To już mój drugi poradnik dotyczący dalekiego skakania w SJ3. Tym razem mój punkt widzenia na wyczyny Bartka Biurkowskiego czy Artura Bały zmienił się diametralnie, bo i ja dołączyłem do czołówki, więc mogę Wam przekazać kilka istotnych rzeczy.
Pierwsza sprawa — nie poddawaj się. Poskacz przez godzinkę (jeśli chodzi o moje rezultaty to były one kwestią kilkunastu minut i szczęścia) i postaraj się o dwa idealne wybicia w ciągu jednego konkursu. Jeśli tak się stanie, a wiatr nie popsuje ci dobrego wyjścia z progu, to nota powinna być wysoka.
Druga sprawa — wiatr. Nie marnuj sobie czasu skacząc przy "czerwonym" wietrze — chyba że chciałbyś potrenować odbicie. Zdecydowanie lepiej jest 10 razy skorzystać z klawisza F10, by za 11. razem złapać dobry wiatr (a najlepszym jest ten w okolicach 0,5-2,5 m/s).
Trzecia sprawa — odchylenie. o tym pisałem już w poprzednim poradniku — wchodzimy w ustawienia klawiatury w Panelu sterowania, zmieniamy Częstotliwość powtarzania na maksymalną i hopsa! trenujemy aż do znudzenia, by nauczyć się jak najszybciej dojść do optymalnej pozycji. Należy się tutaj nauczyć przytrzymania strzałki do odpowiedniej chwili, by nie wylądować między nartami, tylko tuż nad nimi.

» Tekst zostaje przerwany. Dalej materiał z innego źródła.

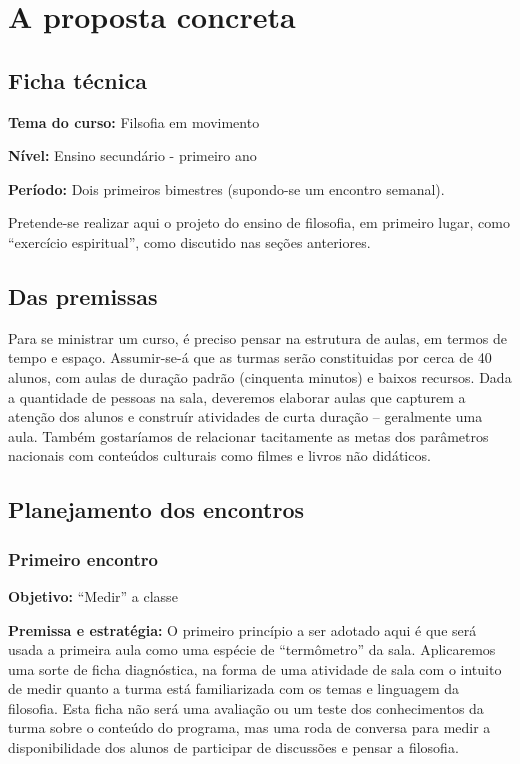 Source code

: \documentclass[12pt,a4paper]{article}
\begin{document}
	\newpage
	
	\section{A proposta concreta}
	
	\subsection{Ficha técnica}

	\textbf{Tema do curso:} Filsofia em movimento

	\textbf{Nível:} Ensino secundário - primeiro ano

	\textbf{Período:} Dois primeiros bimestres (supondo-se um encontro
	semanal). 

	Pretende-se realizar aqui o projeto do ensino de filosofia, em 
	primeiro lugar, como “exercício espiritual”, como discutido nas 
	seções anteriores. 

	\subsection{Das premissas}

	Para se ministrar um curso, é preciso pensar na 
	estrutura de aulas, em termos de tempo e espaço. Assumir-se-á que 
	as turmas serão constituidas por cerca de 40 alunos, com aulas de 
	duração padrão (cinquenta minutos) e baixos recursos. 
	Dada a quantidade de 
	pessoas na sala, deveremos elaborar aulas que capturem a atenção dos 
	alunos e construír atividades de curta duração -- geralmente uma aula.
	Também gostaríamos de relacionar tacitamente as metas dos parâmetros 
	nacionais com 	conteúdos culturais como filmes 
	e livros não didáticos. 

	\subsection{Planejamento dos encontros}

	\subsubsection{Primeiro encontro}

	\textbf{Objetivo:} “Medir” a classe

	\textbf{Premissa e estratégia:}
	O primeiro princípio a ser adotado aqui é que será usada a primeira aula 
	como uma espécie de ``termômetro'' da sala. Aplicaremos uma sorte de 
	ficha diagnóstica, na forma de uma atividade de sala com o intuito 
	de medir quanto a turma está familiarizada com os temas e linguagem 
	da filosofia. Esta ficha não será uma avaliação ou um teste dos 
	conhecimentos da turma sobre o conteúdo do programa, mas uma roda de 
	conversa para medir a disponibilidade dos alunos de participar de 
	discussões e pensar a filosofia. 
	
\end{document}
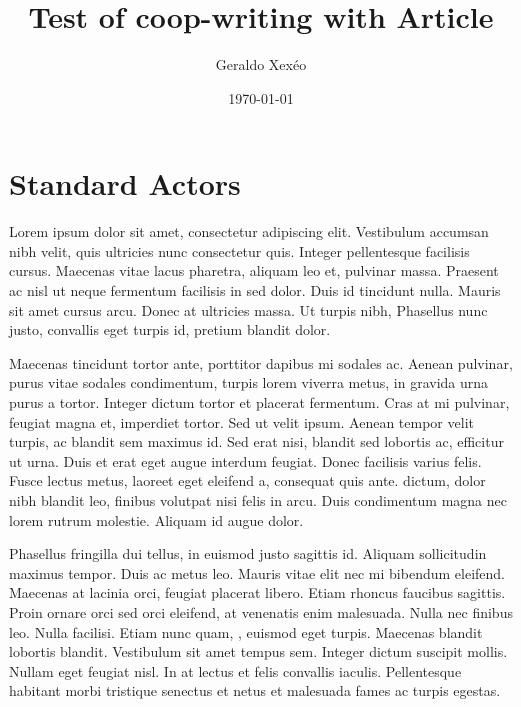 \documentclass[12pt,a4paper]{article}
\author{Geraldo Xexéo}
\date{\today}
\title{Test of coop-writing with Article}
\begin{document}
\maketitle

\section{Standard Actors}


Lorem ipsum dolor sit amet, consectetur adipiscing elit. Vestibulum accumsan nibh velit, quis ultricies nunc consectetur quis. Integer pellentesque facilisis cursus. Maecenas vitae lacus pharetra, aliquam leo et, pulvinar massa. Praesent ac nisl ut neque fermentum facilisis in sed dolor. Duis id tincidunt nulla. Mauris sit amet cursus arcu. Donec at ultricies massa. Ut turpis nibh,  Phasellus nunc justo, convallis eget turpis id, pretium blandit dolor.

Maecenas tincidunt tortor ante, porttitor dapibus mi sodales ac. Aenean pulvinar, purus vitae sodales condimentum, turpis lorem viverra metus, in gravida urna purus a tortor. Integer dictum tortor et placerat fermentum. Cras at mi pulvinar, feugiat magna et, imperdiet tortor. Sed ut velit ipsum. Aenean tempor velit turpis, ac blandit sem maximus id. Sed erat nisi, blandit sed lobortis ac, efficitur ut urna. Duis et erat eget augue interdum feugiat. Donec facilisis varius felis. Fusce lectus metus, laoreet eget eleifend a, consequat quis ante.  dictum, dolor nibh blandit leo, finibus volutpat nisi felis in arcu. Duis condimentum magna nec lorem rutrum molestie. Aliquam id augue dolor.

Phasellus fringilla dui tellus, in euismod justo sagittis id. Aliquam sollicitudin maximus tempor. Duis ac metus leo. Mauris vitae elit nec mi bibendum eleifend. Maecenas at lacinia orci, feugiat placerat libero. Etiam rhoncus faucibus sagittis. Proin ornare orci sed orci eleifend, at venenatis enim malesuada. Nulla nec finibus leo. Nulla facilisi. Etiam nunc quam, , euismod eget turpis. Maecenas blandit lobortis blandit. Vestibulum sit amet tempus sem. Integer dictum suscipit mollis. Nullam eget feugiat nisl. In at lectus et felis convallis iaculis. Pellentesque habitant morbi tristique senectus et netus et malesuada fames ac turpis egestas.
\end{document}
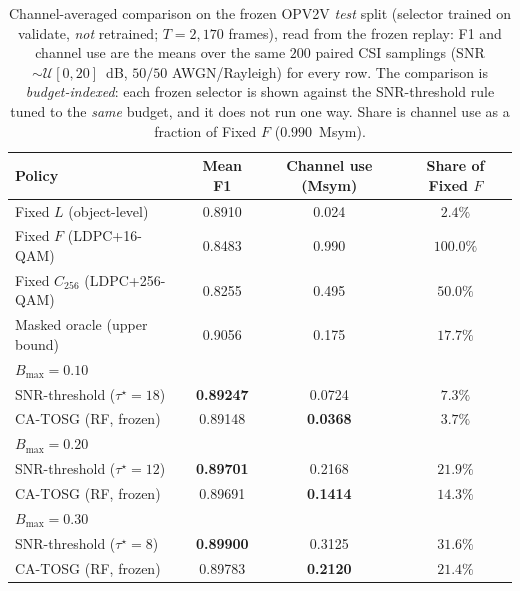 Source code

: \documentclass[journal]{IEEEtran}
\newcommand{\method}{CA-TOSG}
\begin{document}
\begin{table}[t]
\centering
\caption{Channel-averaged comparison on the frozen OPV2V \emph{test} split (selector trained on validate, \emph{not} retrained; $T=2{,}170$ frames), read from the frozen replay: F1 and channel use are the means over the same $200$ paired CSI samplings (SNR $\sim\mathcal{U}[0,20]$~dB, $50/50$ AWGN/Rayleigh) for every row. The comparison is \emph{budget-indexed}: each frozen selector is shown against the SNR-threshold rule tuned to the \emph{same} budget, and it does not run one way. Share is channel use as a fraction of Fixed $F$ ($0.990$~Msym).}
\label{tab:headline_agg}
\begin{tabular}{lccc}
\toprule
Policy & Mean F1 & Channel use (Msym) & Share of Fixed $F$ \\
\midrule
Fixed $L$ (object-level)       & 0.8910 & 0.024 & $2.4\%$ \\
Fixed $F$ (LDPC+16-QAM)        & 0.8483 & 0.990 & $100.0\%$ \\
Fixed $C_{256}$ (LDPC+256-QAM) & 0.8255 & 0.495 & $50.0\%$ \\
Masked oracle (upper bound)    & 0.9056 & 0.175 & $17.7\%$ \\
\midrule
\multicolumn{4}{l}{\emph{$B_{\max}=0.10$}} \\
\quad SNR-threshold ($\tau^\star{=}18$)   & \textbf{0.89247} & 0.0724 & $7.3\%$ \\
\quad \method{} (RF, frozen)              & 0.89148 & \textbf{0.0368} & $\mathbf{3.7\%}$ \\
\multicolumn{4}{l}{\emph{$B_{\max}=0.20$}} \\
\quad SNR-threshold ($\tau^\star{=}12$)   & \textbf{0.89701} & 0.2168 & $21.9\%$ \\
\quad \method{} (RF, frozen)              & 0.89691 & \textbf{0.1414} & $\mathbf{14.3\%}$ \\
\multicolumn{4}{l}{\emph{$B_{\max}=0.30$}} \\
\quad SNR-threshold ($\tau^\star{=}8$)   & \textbf{0.89900} & 0.3125 & $31.6\%$ \\
\quad \method{} (RF, frozen)              & 0.89783 & \textbf{0.2120} & $\mathbf{21.4\%}$ \\
\bottomrule
\end{tabular}
\end{table}



\end{document}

Czwarta sprawa — lot. w czołówce wszystko zależy od podmuchów, bowiem każdy udany skok jest od nich uzależniony. Jeśli skoczek trafi na konkurs, w którym będzie przyjemnie unosiło narty powyżej poziomu skoczka, a na dodatek trafią się dwa idealne wybicia, to nota będzie dobra.
Piąta sprawa — lądowanie. Nie traćmy punktów lądując na dwie nogi na niezbyt dalekich odległościach. Zarówno na Oberstdorfie, jak i na Ga-Pa czy Holmenkollen można lądować na odległościach powyżej 125 metrów telemarkiem. Wystarczy odpowiednio wcześnie się odchylić (strzałką w lewo, by uzyskać lepsze noty), a później kombinacją klawiszy R, a potem T doprowadzić do udanego telemarku.
Podstawową kwestią jest tutaj cierpliwość. Nie wysyłaj skoków kilka minut po ich oddaniu, tylko postaraj się o lepszą notę i wyślij maila w ostatecznym terminie. Życzę więc dalekich lotów.